I think the subreddit idea is brilliant. If reddit is going to survive, it
will need to increase transparency for mods, and decrease the emphasis on the
default subreddits. The problem is not that there's too much moderation, the
problem is that the default subreddits have such a wide audience because so
many users never bother to subscribe to anything else. If a reddit competitor
offered the democracy of subreddits without the gatekeepers of the default
subreddits I would switch in a second.

If my memory serves, there were quite a few controversies that led to a bunch
of people coming to reddit from Digg. There were quite a few influxes of Digg
refugees. redditors complained about quality drops every time. This is before
subreddits, of course.

The challenge, I think, is combining democracy with with some kind of
editorial function.
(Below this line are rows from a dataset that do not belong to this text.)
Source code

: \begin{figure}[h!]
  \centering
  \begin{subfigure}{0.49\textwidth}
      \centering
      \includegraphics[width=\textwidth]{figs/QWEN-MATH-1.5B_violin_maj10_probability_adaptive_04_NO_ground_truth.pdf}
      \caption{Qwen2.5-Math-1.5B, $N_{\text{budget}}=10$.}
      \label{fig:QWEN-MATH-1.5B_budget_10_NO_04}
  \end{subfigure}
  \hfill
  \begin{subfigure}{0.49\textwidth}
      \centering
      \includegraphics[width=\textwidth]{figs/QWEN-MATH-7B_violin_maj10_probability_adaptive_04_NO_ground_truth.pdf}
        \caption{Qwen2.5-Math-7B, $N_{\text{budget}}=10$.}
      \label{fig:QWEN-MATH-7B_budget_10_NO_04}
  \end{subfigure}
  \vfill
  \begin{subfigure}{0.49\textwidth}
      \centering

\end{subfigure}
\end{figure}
I think what it comes down to is what happens when you
click the comments button.

Edit: Hey, I just found this and felt it was appropriate.
[http://www.laughspin.com/wordpress/wp-
content/uploads/nathan...](http://www.laughspin.com/wordpress/wp-
content/uploads/nathananderson.png)

------
jasallen
I support the Reddit moderators. There is no censorship going on, and the idea
of unbiased journalism is becoming something we don't even respect any more
(to say nothing of how hard it is to achieve, but we don't even seem to agree
it's a laudable goal any more).

Read the article, a non-analysis based piece on the same subject made the
front page and was not removed. Reddit has other subreddits for analysis
pieces, that _why_ there are subreddits.

/r/news just got a new reader.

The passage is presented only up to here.